[Records from a dataset]

##########

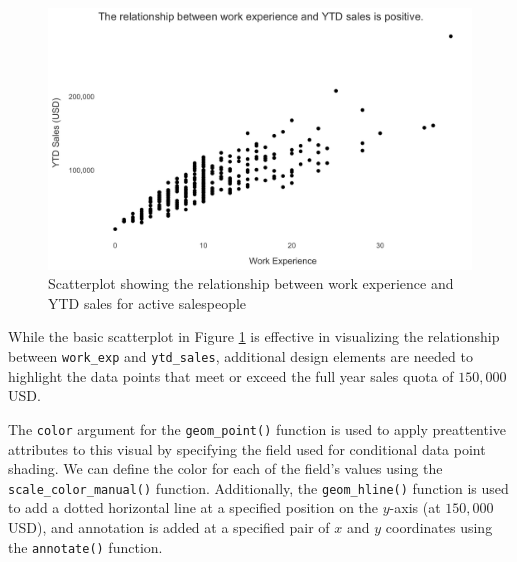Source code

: \documentclass[
]{book}
\begin{document}
\begin{figure}

{\centering \includegraphics[width=1\linewidth]{graphics/scatterplot_1} 

}

\caption{Scatterplot showing the relationship between work experience and YTD sales for active salespeople}\label{fig:scatterplot-1}
\end{figure}

While the basic scatterplot in Figure \ref{fig:scatterplot-1} is effective in visualizing the relationship between \texttt{work\_exp} and \texttt{ytd\_sales}, additional design elements are needed to highlight the data points that meet or exceed the full year sales quota of \(150,000\) USD.

The \texttt{color} argument for the \texttt{geom\_point()} function is used to apply preattentive attributes to this visual by specifying the field used for conditional data point shading. We can define the color for each of the field's values using the \texttt{scale\_color\_manual()} function. Additionally, the \texttt{geom\_hline()} function is used to add a dotted horizontal line at a specified position on the \(y\)-axis (at \(150,000\) USD), and annotation is added at a specified pair of \(x\) and \(y\) coordinates using the \texttt{annotate()} function.
\end{document}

##########

Task details —
Copy every line above exactly; images stay out.

Your solution —
Source code

: \documentclass[
]{book}
\begin{document}
\begin{figure}

{\centering \includegraphics[width=1\linewidth]{graphics/scatterplot_1} 

}

\caption{Scatterplot showing the relationship between work experience and YTD sales for active salespeople}\label{fig:scatterplot-1}
\end{figure}

While the basic scatterplot in Figure \ref{fig:scatterplot-1} is effective in visualizing the relationship between \texttt{work\_exp} and \texttt{ytd\_sales}, additional design elements are needed to highlight the data points that meet or exceed the full year sales quota of \(150,000\) USD.

The \texttt{color} argument for the \texttt{geom\_point()} function is used to apply preattentive attributes to this visual by specifying the field used for conditional data point shading. We can define the color for each of the field's values using the \texttt{scale\_color\_manual()} function. Additionally, the \texttt{geom\_hline()} function is used to add a dotted horizontal line at a specified position on the \(y\)-axis (at \(150,000\) USD), and annotation is added at a specified pair of \(x\) and \(y\) coordinates using the \texttt{annotate()} function.
\end{document}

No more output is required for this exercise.